| title | Run ONNX models using the ONNX Runtime included in Windows ML |
|---|---|
| description | Learn how to use Windows Machine Learning (ML) to run local AI ONNX models in your Windows apps. |
| ms.date | 02/11/2026 |
| ms.topic | how-to |
The ONNX Runtime shipped with Windows ML allows apps to run inference on ONNX models locally.
If you're using Generative AI models like Large Language Models (LLMs) and speech-to-text, see Run LLMs and other generative models.

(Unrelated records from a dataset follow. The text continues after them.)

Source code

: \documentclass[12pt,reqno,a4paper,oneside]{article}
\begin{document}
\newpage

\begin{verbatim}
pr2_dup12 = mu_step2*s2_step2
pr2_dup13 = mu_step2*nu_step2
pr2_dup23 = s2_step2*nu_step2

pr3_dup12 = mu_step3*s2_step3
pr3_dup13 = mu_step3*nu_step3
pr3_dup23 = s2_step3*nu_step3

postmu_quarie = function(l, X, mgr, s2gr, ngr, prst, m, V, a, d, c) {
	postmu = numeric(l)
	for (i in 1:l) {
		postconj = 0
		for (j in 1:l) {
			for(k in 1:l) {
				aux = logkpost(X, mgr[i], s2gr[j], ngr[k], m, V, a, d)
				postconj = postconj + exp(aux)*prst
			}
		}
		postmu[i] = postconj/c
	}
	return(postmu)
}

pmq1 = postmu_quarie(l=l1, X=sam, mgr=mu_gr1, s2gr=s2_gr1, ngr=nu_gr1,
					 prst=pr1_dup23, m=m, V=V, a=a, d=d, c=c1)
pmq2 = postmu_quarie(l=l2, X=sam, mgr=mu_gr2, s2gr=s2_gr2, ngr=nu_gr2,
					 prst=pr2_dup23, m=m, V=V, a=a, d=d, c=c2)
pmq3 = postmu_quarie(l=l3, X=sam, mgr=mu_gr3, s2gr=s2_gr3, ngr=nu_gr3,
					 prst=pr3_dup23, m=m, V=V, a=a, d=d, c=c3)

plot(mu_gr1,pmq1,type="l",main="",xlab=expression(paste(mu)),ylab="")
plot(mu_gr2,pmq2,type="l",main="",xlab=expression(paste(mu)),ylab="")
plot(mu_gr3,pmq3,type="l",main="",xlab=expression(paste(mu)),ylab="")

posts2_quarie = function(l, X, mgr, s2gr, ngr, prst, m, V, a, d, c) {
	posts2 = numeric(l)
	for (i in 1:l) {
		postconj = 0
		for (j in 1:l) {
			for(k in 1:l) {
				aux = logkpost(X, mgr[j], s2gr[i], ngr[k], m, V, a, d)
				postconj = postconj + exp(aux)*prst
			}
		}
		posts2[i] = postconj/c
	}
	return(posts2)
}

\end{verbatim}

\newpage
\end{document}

The APIs are the same as when using ONNX Runtime directly. For example, to create an inference session:
// Create inference session using compiled model
using InferenceSession session = new(compiledModelPath, sessionOptions);// Create inference session using compiled model
Ort::Session session(env, compiledModelPath.c_str(), sessionOptions);import onnxruntime as ort
# Create inference session using compiled model
session = ort.InferenceSession(output_model_path, sess_options=options)We suggest reading the ONNX Runtime docs for more info about how to use the ONNX Runtime APIs within Windows ML. Model inference code will be different for every model.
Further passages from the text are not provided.